**Task prompt**:
Among the lines of the records below, copy those that hold the word "profiles".

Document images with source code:
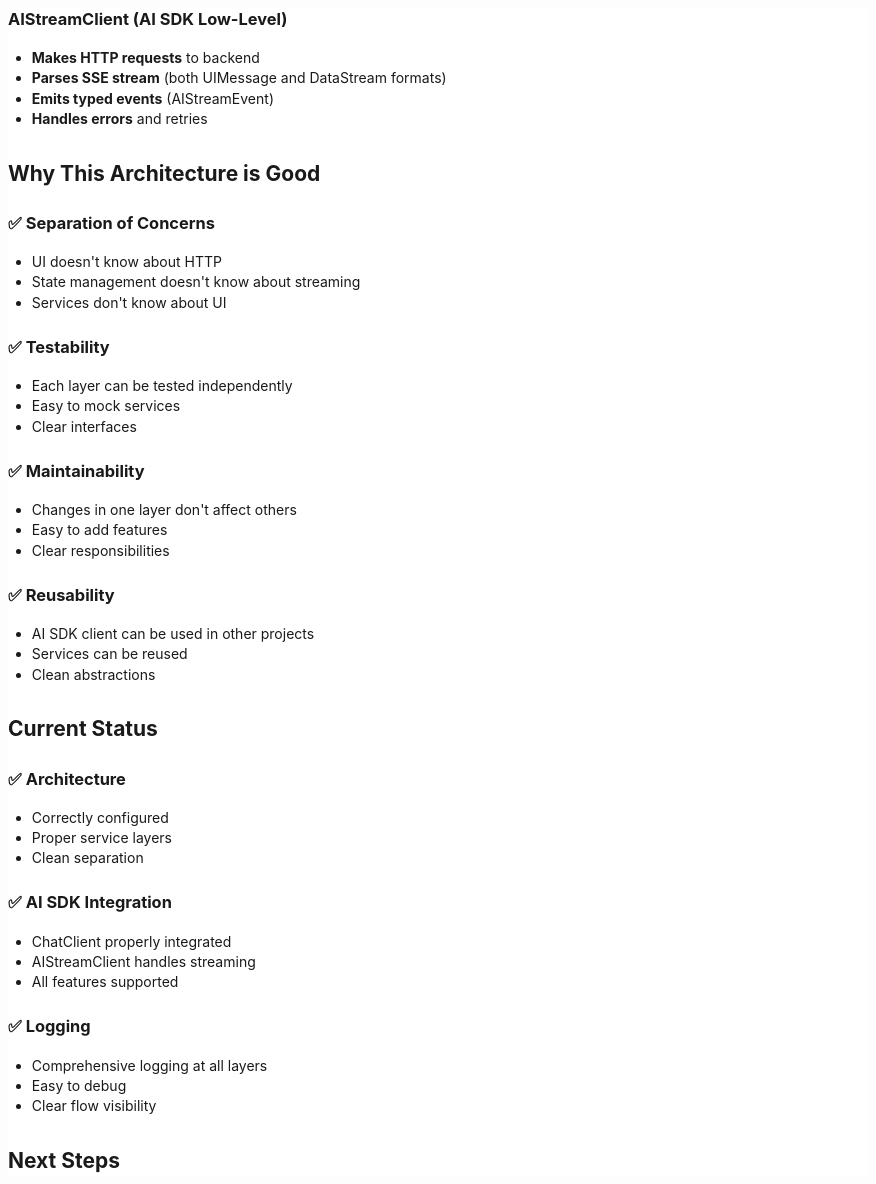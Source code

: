 ### AIStreamClient (AI SDK Low-Level)
- **Makes HTTP requests** to backend
- **Parses SSE stream** (both UIMessage and DataStream formats)
- **Emits typed events** (AIStreamEvent)
- **Handles errors** and retries

## Why This Architecture is Good

### ✅ Separation of Concerns
- UI doesn't know about HTTP
- State management doesn't know about streaming
- Services don't know about UI

### ✅ Testability
- Each layer can be tested independently
- Easy to mock services
- Clear interfaces

### ✅ Maintainability
- Changes in one layer don't affect others
- Easy to add features
- Clear responsibilities

### ✅ Reusability
- AI SDK client can be used in other projects
- Services can be reused
- Clean abstractions

## Current Status

### ✅ Architecture
- Correctly configured
- Proper service layers
- Clean separation

### ✅ AI SDK Integration
- ChatClient properly integrated
- AIStreamClient handles streaming
- All features supported

### ✅ Logging
- Comprehensive logging at all layers
- Easy to debug
- Clear flow visibility

## Next Steps
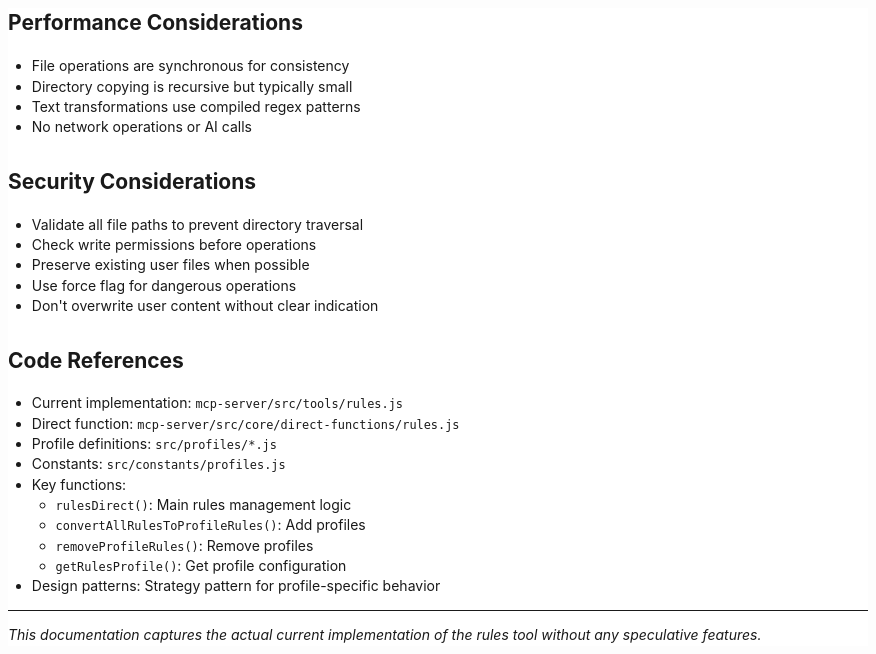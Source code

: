 ## Performance Considerations
- File operations are synchronous for consistency
- Directory copying is recursive but typically small
- Text transformations use compiled regex patterns
- No network operations or AI calls

## Security Considerations
- Validate all file paths to prevent directory traversal
- Check write permissions before operations
- Preserve existing user files when possible
- Use force flag for dangerous operations
- Don't overwrite user content without clear indication

## Code References
- Current implementation: `mcp-server/src/tools/rules.js`
- Direct function: `mcp-server/src/core/direct-functions/rules.js`
- Profile definitions: `src/profiles/*.js`
- Constants: `src/constants/profiles.js`
- Key functions:
  - `rulesDirect()`: Main rules management logic
  - `convertAllRulesToProfileRules()`: Add profiles
  - `removeProfileRules()`: Remove profiles
  - `getRulesProfile()`: Get profile configuration
- Design patterns: Strategy pattern for profile-specific behavior

---

*This documentation captures the actual current implementation of the rules tool without any speculative features.*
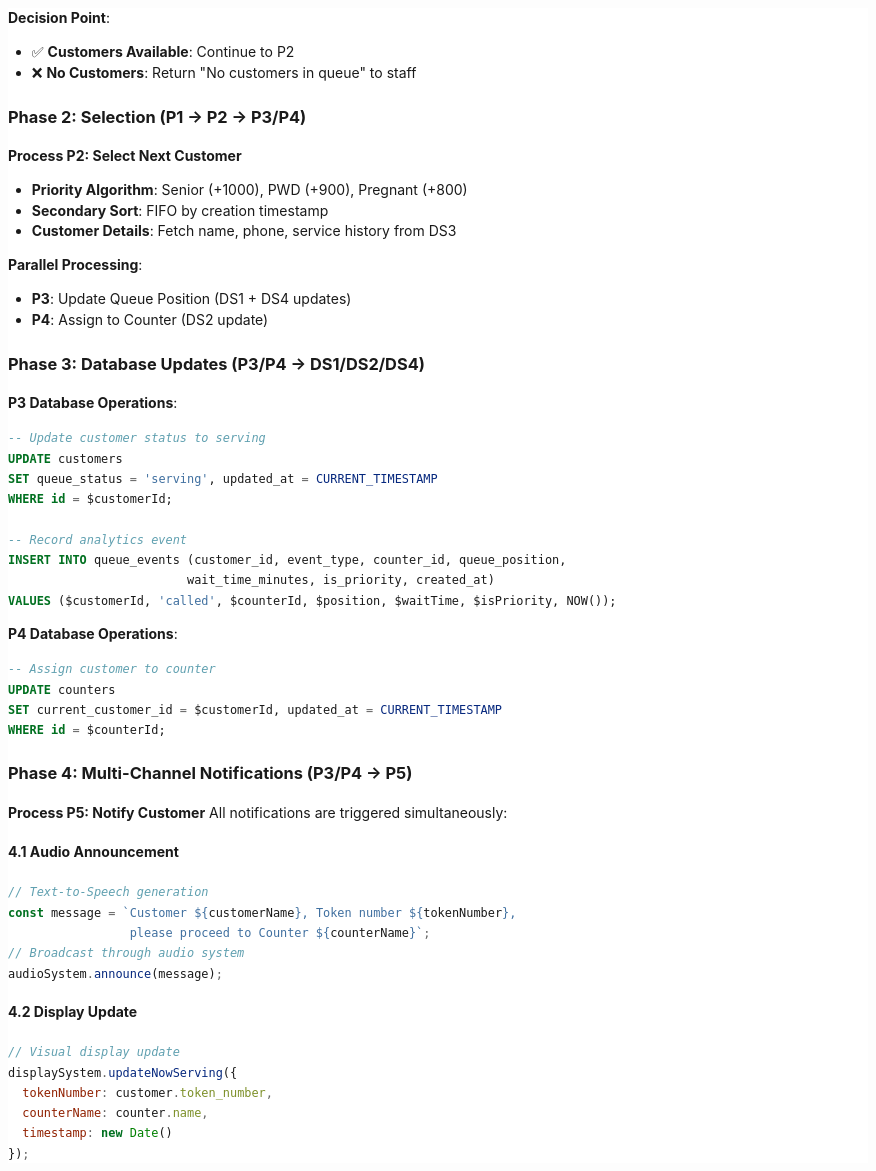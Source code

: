 **Decision Point**:
- ✅ **Customers Available**: Continue to P2
- ❌ **No Customers**: Return "No customers in queue" to staff

### Phase 2: Selection (P1 → P2 → P3/P4)
**Process P2: Select Next Customer**
- **Priority Algorithm**: Senior (+1000), PWD (+900), Pregnant (+800)
- **Secondary Sort**: FIFO by creation timestamp
- **Customer Details**: Fetch name, phone, service history from DS3

**Parallel Processing**:
- **P3**: Update Queue Position (DS1 + DS4 updates)
- **P4**: Assign to Counter (DS2 update)

### Phase 3: Database Updates (P3/P4 → DS1/DS2/DS4)
**P3 Database Operations**:
```sql
-- Update customer status to serving
UPDATE customers 
SET queue_status = 'serving', updated_at = CURRENT_TIMESTAMP
WHERE id = $customerId;

-- Record analytics event
INSERT INTO queue_events (customer_id, event_type, counter_id, queue_position, 
                         wait_time_minutes, is_priority, created_at)
VALUES ($customerId, 'called', $counterId, $position, $waitTime, $isPriority, NOW());
```

**P4 Database Operations**:
```sql
-- Assign customer to counter
UPDATE counters 
SET current_customer_id = $customerId, updated_at = CURRENT_TIMESTAMP
WHERE id = $counterId;
```

### Phase 4: Multi-Channel Notifications (P3/P4 → P5)
**Process P5: Notify Customer**
All notifications are triggered simultaneously:

#### 4.1 Audio Announcement
```javascript
// Text-to-Speech generation
const message = `Customer ${customerName}, Token number ${tokenNumber}, 
                 please proceed to Counter ${counterName}`;
// Broadcast through audio system
audioSystem.announce(message);
```

#### 4.2 Display Update  
```javascript
// Visual display update
displaySystem.updateNowServing({
  tokenNumber: customer.token_number,
  counterName: counter.name,
  timestamp: new Date()
});
```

**Result of this exercise**:
- Profile definitions: `src/profiles/*.js`
- Constants: `src/constants/profiles.js`
  - `convertAllRulesToProfileRules()`: Add profiles
  - `removeProfileRules()`: Remove profiles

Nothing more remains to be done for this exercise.